We remember and honor those killed on December 7. Thousands of senior officers, civilians, and teenage boys in dungarees and dixie cups were killed on that Sunday morning. They were the first Americans to die in World War II, some while fighting back, and many others who never had that chance. But the men who survived that attack did fight back. They were among the 16 million men and women who defended America in uniform, all of whom did so because of Pearl Harbor.
Pearl Harbor Day and the events that followed remind us of how truly good America can be. We can be tough, valorous, indefatigable, compassionate and forgiving. Reflecting on these qualities raises the question of whether we can do that today. It’s an honest question given that we, as a nation, can’t even agree on whether it’s okay to murder a corporate CEO on a Manhattan street, or imprison a good Samaritan for coming to the aid of New York City subway commuters.

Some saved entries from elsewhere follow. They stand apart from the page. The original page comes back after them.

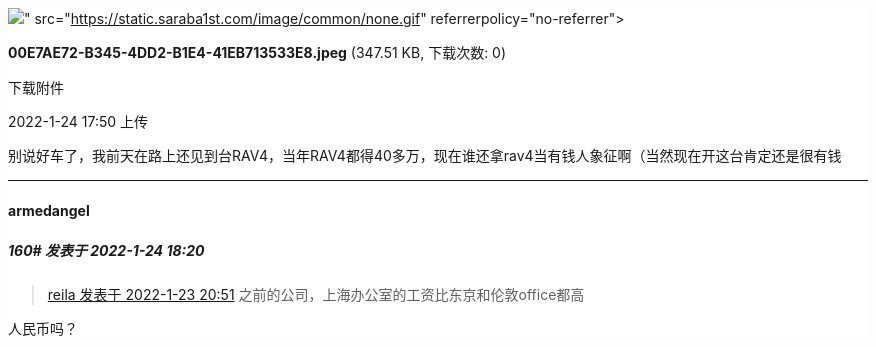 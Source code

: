 <img src="https://img.saraba1st.com/forum/202201/24/175052up0w5huwwfu7u3n5.jpeg" referrerpolicy="no-referrer">" src="https://static.saraba1st.com/image/common/none.gif" referrerpolicy="no-referrer">

<strong>00E7AE72-B345-4DD2-B1E4-41EB713533E8.jpeg</strong> (347.51 KB, 下载次数: 0)

下载附件

2022-1-24 17:50 上传

别说好车了，我前天在路上还见到台RAV4，当年RAV4都得40多万，现在谁还拿rav4当有钱人象征啊（当然现在开这台肯定还是很有钱



*****

####  armedangel  
##### 160#       发表于 2022-1-24 18:20

<blockquote><a href="httphttps://bbs.saraba1st.com/2b/forum.php?mod=redirect&amp;goto=findpost&amp;pid=54404589&amp;ptid=2048918" target="_blank">reila 发表于 2022-1-23 20:51</a>
之前的公司，上海办公室的工资比东京和伦敦office都高</blockquote>
人民币吗？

This is not to say we must all agree on all things; quite the contrary. Nobody with any sense of history, who has learned from past societies in which all people agreed on all things, would want to live in such a nation. But the events of December 7, 1941, showed that Americans can be unified. In this unity, the United States prevailed in a way not seen in human history.
There is a powerful memory surrounding December 7. It is the responsibility of the living to keep this memory alive, to impart the meaning of it to future generations, and to remind us all of the strength that sprouts from a nation united.